**Description of the task:** Your task is to repeat the entries exactly. Leave the pictures out.

**Available records:**
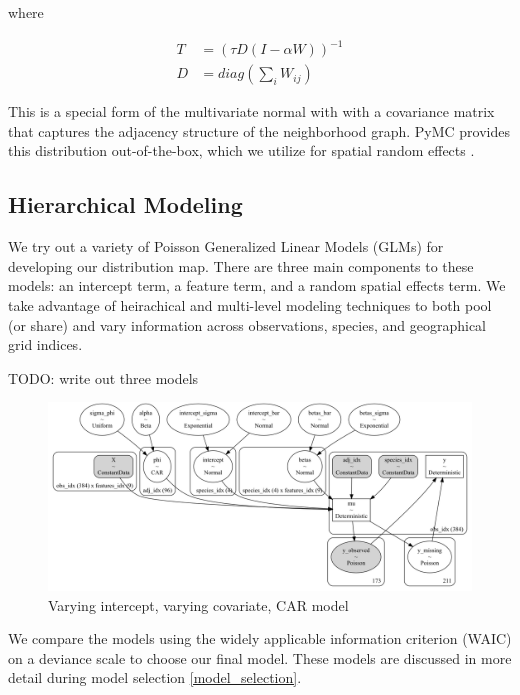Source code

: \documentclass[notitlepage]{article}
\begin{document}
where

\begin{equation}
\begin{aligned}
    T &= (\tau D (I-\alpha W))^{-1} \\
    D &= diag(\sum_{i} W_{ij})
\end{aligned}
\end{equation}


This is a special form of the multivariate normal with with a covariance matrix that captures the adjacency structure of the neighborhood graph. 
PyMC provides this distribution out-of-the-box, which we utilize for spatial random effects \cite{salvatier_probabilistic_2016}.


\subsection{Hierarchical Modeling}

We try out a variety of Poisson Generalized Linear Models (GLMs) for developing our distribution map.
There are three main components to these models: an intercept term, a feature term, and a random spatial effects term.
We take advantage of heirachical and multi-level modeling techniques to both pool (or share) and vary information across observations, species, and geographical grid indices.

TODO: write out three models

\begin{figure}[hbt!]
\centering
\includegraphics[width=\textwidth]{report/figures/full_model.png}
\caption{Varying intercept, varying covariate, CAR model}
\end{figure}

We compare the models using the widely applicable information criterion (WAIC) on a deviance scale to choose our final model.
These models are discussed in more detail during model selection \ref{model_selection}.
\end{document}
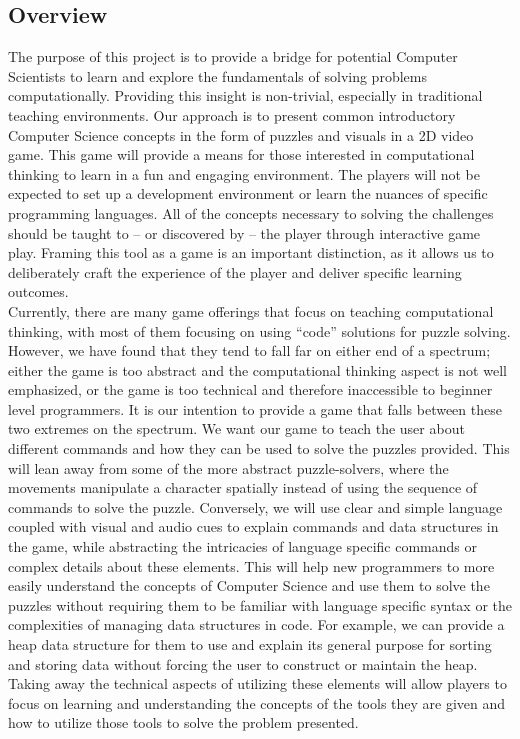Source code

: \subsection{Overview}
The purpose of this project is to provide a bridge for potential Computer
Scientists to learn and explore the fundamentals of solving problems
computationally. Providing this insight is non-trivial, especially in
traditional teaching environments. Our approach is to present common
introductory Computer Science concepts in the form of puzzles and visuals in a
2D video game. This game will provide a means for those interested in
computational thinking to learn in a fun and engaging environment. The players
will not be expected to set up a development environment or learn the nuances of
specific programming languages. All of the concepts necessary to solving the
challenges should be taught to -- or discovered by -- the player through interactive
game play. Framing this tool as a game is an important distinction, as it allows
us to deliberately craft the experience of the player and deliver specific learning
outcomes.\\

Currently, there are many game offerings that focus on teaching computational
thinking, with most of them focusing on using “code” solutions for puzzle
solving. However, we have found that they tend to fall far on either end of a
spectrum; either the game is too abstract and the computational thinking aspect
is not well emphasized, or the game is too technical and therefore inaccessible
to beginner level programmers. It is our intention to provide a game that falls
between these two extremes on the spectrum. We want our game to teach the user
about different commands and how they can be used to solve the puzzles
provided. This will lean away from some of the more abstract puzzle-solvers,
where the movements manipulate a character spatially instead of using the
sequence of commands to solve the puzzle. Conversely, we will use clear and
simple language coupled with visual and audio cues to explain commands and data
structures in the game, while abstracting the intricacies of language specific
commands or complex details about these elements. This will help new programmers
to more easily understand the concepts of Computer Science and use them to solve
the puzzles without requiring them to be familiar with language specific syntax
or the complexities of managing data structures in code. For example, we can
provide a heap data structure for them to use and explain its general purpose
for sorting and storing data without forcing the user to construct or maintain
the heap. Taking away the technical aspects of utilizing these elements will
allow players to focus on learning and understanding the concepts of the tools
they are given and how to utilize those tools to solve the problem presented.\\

**Your solution:**
Source code

: \documentclass[notitlepage]{article}
\begin{document}
where

\begin{equation}
\begin{aligned}
    T &= (\tau D (I-\alpha W))^{-1} \\
    D &= diag(\sum_{i} W_{ij})
\end{aligned}
\end{equation}


This is a special form of the multivariate normal with with a covariance matrix that captures the adjacency structure of the neighborhood graph. 
PyMC provides this distribution out-of-the-box, which we utilize for spatial random effects \cite{salvatier_probabilistic_2016}.


\subsection{Hierarchical Modeling}

We try out a variety of Poisson Generalized Linear Models (GLMs) for developing our distribution map.
There are three main components to these models: an intercept term, a feature term, and a random spatial effects term.
We take advantage of heirachical and multi-level modeling techniques to both pool (or share) and vary information across observations, species, and geographical grid indices.

TODO: write out three models

\begin{figure}[hbt!]
\centering
\includegraphics[width=\textwidth]{report/figures/full_model.png}
\caption{Varying intercept, varying covariate, CAR model}
\end{figure}

We compare the models using the widely applicable information criterion (WAIC) on a deviance scale to choose our final model.
These models are discussed in more detail during model selection \ref{model_selection}.
\end{document}
Source code

: \subsection{Overview}
The purpose of this project is to provide a bridge for potential Computer
Scientists to learn and explore the fundamentals of solving problems
computationally. Providing this insight is non-trivial, especially in
traditional teaching environments. Our approach is to present common
introductory Computer Science concepts in the form of puzzles and visuals in a
2D video game. This game will provide a means for those interested in
computational thinking to learn in a fun and engaging environment. The players
will not be expected to set up a development environment or learn the nuances of
specific programming languages. All of the concepts necessary to solving the
challenges should be taught to -- or discovered by -- the player through interactive
game play. Framing this tool as a game is an important distinction, as it allows
us to deliberately craft the experience of the player and deliver specific learning
outcomes.\\

Currently, there are many game offerings that focus on teaching computational
thinking, with most of them focusing on using “code” solutions for puzzle
solving. However, we have found that they tend to fall far on either end of a
spectrum; either the game is too abstract and the computational thinking aspect
is not well emphasized, or the game is too technical and therefore inaccessible
to beginner level programmers. It is our intention to provide a game that falls
between these two extremes on the spectrum. We want our game to teach the user
about different commands and how they can be used to solve the puzzles
provided. This will lean away from some of the more abstract puzzle-solvers,
where the movements manipulate a character spatially instead of using the
sequence of commands to solve the puzzle. Conversely, we will use clear and
simple language coupled with visual and audio cues to explain commands and data
structures in the game, while abstracting the intricacies of language specific
commands or complex details about these elements. This will help new programmers
to more easily understand the concepts of Computer Science and use them to solve
the puzzles without requiring them to be familiar with language specific syntax
or the complexities of managing data structures in code. For example, we can
provide a heap data structure for them to use and explain its general purpose
for sorting and storing data without forcing the user to construct or maintain
the heap. Taking away the technical aspects of utilizing these elements will
allow players to focus on learning and understanding the concepts of the tools
they are given and how to utilize those tools to solve the problem presented.\\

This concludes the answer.